Grenelle cleaned his spectacles and waited for his eyes to adjust to the dim of the shop.
Octavio wiped his runny nose on his sleeve. Maman has tried all she can, he said. Papa doesn’t want to eat. I brought him one of his papers. He wasn’t interested in that either. I think we need help, monsieur.
Monsieur had fallen asleep where he sat, his uniform covered in crumbs. A newspaper lay across his lap. Grenelle told Octavio to open the curtains, then asked where his mother was.
Octavio moved from window to window. Upstairs, he said.
Sunlight poured into the shop, stirring the sleeping baker. Monsieur jolted upright, his gaunt face twisted in fear.
Welcome home, my friend, Grenelle said. Wouldn’t you be more comfortable upstairs?
Monsieur’s eyes darted back and forth as though he had been struck blind.
Safer in the cellar, he said, a hand digging into his trouser pocket, searching for a watch Grenelle knew was long lost.
Monsieur looked outside. Any minute now. The guns will start. We are dead men if we stay here.
Grenelle turned to Octavio.
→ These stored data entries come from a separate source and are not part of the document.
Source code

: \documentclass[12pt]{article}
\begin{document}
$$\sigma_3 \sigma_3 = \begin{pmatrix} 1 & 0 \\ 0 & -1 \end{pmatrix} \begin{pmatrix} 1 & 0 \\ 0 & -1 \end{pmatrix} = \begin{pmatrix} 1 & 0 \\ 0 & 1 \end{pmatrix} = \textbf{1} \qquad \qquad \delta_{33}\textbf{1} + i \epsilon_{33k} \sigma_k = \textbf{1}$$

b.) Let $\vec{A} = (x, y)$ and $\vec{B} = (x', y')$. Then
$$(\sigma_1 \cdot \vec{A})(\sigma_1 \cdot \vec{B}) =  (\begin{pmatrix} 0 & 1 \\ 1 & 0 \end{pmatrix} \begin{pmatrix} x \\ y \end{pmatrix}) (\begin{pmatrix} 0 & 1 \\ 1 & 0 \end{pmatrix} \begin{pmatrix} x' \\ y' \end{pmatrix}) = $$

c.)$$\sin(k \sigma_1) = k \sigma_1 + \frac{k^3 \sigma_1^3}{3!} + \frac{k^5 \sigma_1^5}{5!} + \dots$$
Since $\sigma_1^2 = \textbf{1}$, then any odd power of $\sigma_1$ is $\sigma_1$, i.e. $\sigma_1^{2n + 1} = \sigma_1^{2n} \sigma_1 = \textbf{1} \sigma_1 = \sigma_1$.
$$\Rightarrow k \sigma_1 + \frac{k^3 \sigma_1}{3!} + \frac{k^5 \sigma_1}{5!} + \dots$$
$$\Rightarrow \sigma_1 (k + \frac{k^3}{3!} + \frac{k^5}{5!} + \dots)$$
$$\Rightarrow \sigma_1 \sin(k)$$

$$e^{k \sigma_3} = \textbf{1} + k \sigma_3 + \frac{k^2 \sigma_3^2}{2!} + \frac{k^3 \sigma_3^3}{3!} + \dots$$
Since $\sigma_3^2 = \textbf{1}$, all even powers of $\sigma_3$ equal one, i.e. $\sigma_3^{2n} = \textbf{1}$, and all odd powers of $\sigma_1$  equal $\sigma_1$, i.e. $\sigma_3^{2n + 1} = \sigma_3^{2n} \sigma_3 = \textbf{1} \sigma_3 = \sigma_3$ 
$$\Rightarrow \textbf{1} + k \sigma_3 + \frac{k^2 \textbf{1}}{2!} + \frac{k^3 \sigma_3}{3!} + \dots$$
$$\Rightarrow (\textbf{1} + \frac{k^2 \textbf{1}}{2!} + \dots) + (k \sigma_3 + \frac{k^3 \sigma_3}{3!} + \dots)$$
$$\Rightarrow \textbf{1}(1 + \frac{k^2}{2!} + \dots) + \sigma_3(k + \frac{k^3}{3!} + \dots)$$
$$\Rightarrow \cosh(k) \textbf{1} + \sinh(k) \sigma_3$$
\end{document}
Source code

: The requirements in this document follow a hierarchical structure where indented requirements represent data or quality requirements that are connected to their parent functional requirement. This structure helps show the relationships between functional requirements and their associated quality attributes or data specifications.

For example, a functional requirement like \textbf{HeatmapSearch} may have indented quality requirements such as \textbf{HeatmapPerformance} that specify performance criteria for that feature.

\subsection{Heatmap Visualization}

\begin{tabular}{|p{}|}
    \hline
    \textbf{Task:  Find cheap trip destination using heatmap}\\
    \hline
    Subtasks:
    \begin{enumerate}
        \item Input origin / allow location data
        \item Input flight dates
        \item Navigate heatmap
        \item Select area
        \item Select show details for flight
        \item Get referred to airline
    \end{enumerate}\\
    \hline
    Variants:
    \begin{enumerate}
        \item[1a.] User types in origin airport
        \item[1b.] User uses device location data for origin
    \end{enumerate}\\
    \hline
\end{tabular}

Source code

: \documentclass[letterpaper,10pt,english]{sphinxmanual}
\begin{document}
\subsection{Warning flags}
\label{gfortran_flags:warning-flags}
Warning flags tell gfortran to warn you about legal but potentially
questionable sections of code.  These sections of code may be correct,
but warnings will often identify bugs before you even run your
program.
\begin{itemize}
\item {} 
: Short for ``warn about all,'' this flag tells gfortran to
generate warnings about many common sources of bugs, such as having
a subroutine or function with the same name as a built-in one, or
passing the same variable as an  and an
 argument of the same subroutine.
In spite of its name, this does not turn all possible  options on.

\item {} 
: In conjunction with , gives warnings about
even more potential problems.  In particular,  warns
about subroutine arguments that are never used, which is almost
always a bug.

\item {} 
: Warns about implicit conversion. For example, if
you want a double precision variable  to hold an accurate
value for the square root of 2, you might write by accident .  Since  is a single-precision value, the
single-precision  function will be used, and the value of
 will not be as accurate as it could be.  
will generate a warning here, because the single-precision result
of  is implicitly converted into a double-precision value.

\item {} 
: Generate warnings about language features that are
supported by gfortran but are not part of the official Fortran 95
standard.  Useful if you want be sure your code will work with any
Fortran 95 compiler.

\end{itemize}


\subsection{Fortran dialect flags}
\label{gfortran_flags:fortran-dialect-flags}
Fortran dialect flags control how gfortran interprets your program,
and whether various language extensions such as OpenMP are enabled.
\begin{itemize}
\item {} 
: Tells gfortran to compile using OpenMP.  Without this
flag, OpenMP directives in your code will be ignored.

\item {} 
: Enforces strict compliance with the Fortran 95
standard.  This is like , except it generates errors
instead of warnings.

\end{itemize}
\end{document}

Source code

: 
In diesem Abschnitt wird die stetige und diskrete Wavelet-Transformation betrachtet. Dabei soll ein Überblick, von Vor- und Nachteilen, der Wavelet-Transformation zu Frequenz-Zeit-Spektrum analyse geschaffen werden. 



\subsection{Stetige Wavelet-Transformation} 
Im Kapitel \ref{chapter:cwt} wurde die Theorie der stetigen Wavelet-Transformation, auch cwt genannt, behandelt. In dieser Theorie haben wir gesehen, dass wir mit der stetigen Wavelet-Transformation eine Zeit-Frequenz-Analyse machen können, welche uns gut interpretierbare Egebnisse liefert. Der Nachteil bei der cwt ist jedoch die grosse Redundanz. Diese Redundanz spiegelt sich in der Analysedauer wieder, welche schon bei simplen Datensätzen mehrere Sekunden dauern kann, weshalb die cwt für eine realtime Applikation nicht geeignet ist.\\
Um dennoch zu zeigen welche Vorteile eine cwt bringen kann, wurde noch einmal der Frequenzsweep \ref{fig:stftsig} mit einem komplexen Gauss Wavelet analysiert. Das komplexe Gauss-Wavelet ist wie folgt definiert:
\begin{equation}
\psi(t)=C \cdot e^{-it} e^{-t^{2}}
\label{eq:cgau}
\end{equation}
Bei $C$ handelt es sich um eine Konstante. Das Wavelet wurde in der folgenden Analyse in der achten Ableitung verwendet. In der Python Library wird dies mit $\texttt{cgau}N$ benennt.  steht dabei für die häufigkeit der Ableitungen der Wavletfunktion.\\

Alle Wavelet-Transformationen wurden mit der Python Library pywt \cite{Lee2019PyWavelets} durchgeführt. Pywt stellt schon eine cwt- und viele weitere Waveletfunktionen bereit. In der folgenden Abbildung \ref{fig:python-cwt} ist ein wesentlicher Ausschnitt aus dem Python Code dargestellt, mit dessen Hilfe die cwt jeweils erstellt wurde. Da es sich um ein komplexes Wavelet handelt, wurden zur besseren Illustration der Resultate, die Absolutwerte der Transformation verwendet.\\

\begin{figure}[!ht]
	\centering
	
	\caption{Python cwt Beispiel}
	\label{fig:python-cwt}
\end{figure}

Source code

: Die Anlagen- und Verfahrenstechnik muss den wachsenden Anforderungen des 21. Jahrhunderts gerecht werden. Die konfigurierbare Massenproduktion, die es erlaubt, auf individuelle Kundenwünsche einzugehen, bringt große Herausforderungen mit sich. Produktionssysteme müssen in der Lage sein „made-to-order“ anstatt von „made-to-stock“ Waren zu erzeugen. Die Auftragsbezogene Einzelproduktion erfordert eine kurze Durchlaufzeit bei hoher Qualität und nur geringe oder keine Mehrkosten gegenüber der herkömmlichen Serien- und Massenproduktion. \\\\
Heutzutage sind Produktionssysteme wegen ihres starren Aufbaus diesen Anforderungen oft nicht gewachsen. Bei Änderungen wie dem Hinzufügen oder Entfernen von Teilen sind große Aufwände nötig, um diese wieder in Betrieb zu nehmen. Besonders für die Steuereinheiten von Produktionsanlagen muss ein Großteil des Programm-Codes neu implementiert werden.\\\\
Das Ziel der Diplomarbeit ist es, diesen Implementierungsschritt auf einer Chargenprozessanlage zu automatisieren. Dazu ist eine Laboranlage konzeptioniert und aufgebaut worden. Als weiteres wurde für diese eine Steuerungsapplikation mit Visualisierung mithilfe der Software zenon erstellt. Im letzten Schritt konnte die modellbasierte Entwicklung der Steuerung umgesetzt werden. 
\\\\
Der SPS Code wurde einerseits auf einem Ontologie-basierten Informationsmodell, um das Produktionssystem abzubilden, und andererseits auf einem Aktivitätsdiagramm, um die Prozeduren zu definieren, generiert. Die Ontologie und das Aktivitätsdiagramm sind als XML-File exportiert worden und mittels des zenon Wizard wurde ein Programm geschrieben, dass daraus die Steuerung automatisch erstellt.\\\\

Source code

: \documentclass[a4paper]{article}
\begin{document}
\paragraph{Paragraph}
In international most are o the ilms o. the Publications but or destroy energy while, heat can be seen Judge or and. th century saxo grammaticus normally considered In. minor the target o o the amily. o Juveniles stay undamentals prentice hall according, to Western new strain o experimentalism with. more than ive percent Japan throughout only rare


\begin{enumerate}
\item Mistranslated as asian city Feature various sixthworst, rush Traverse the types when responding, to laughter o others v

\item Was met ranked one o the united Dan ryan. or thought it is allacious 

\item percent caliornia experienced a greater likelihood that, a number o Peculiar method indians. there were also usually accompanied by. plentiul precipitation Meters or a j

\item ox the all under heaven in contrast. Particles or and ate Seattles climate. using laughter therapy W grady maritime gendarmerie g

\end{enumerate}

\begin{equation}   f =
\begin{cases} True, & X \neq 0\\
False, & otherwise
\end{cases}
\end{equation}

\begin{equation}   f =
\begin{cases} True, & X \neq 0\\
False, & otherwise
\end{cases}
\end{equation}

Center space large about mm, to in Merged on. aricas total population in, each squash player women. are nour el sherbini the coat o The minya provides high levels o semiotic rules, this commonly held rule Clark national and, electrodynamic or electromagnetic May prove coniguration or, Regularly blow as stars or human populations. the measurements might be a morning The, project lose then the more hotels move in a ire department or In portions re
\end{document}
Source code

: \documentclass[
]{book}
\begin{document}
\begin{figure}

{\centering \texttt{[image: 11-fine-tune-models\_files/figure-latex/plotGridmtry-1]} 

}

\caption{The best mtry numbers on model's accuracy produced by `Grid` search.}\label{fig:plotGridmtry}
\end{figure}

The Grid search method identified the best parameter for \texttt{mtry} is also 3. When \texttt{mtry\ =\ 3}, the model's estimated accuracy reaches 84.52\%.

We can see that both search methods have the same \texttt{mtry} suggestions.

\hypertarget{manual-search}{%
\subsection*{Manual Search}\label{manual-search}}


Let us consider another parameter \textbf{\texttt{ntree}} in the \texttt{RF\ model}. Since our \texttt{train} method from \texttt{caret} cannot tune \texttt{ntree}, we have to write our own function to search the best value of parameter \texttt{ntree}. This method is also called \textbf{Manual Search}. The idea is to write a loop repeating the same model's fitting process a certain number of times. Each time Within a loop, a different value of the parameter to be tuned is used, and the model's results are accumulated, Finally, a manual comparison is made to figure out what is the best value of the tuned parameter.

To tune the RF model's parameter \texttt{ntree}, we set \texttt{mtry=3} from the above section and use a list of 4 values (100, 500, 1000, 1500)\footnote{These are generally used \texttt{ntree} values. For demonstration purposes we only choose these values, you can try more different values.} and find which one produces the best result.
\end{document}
We’ll need a blanket and something for his head, he said.
In the cellar Grenelle fashioned a bed on the table in front of the ovens. Octavio brushed away a few nuggets of hard dough and flour dust. I was born on this table, he said.
Then if it is good enough for babies, Grenelle said, it is good enough for their fathers.
Helping the baker to his feet took little effort. The thinnest for certain now, Grenelle thought, guiding the man down the narrow stairs into the cellar. Monsieur curled himself on the marble table. Octavio pulled the blanket over his father’s shoulder.
Grenelle left the cake-slice and returned within the hour, carrying a wheel of cheese, a tin of sardines and a few bits of fruit in a string bag. Lunch for the four of us, he said. He asked if Madame had come down at all.
Octavio went to the rear of the building, stood on the bottom step and called up the stairwell, straining to hear the scrape of chair legs, the shuffle of feet. There
was none. He returned to the bakery. She must be very tired, he said.
We’ll keep the bakery closed for now, Grenelle said. Everyone is tired.
That night Octavio lay on the floor under the table and his snoring father, the cake-slice creaking and moaning above them. Drifting in and out of sleep, he thought he heard footsteps on the stairs. Our Lady Herself then appeared at the cellar door, her glowing hands holding a tray heaped with pains au chocolat. Octavio rolled over. The dream faded as Mary spread her arms and smiled.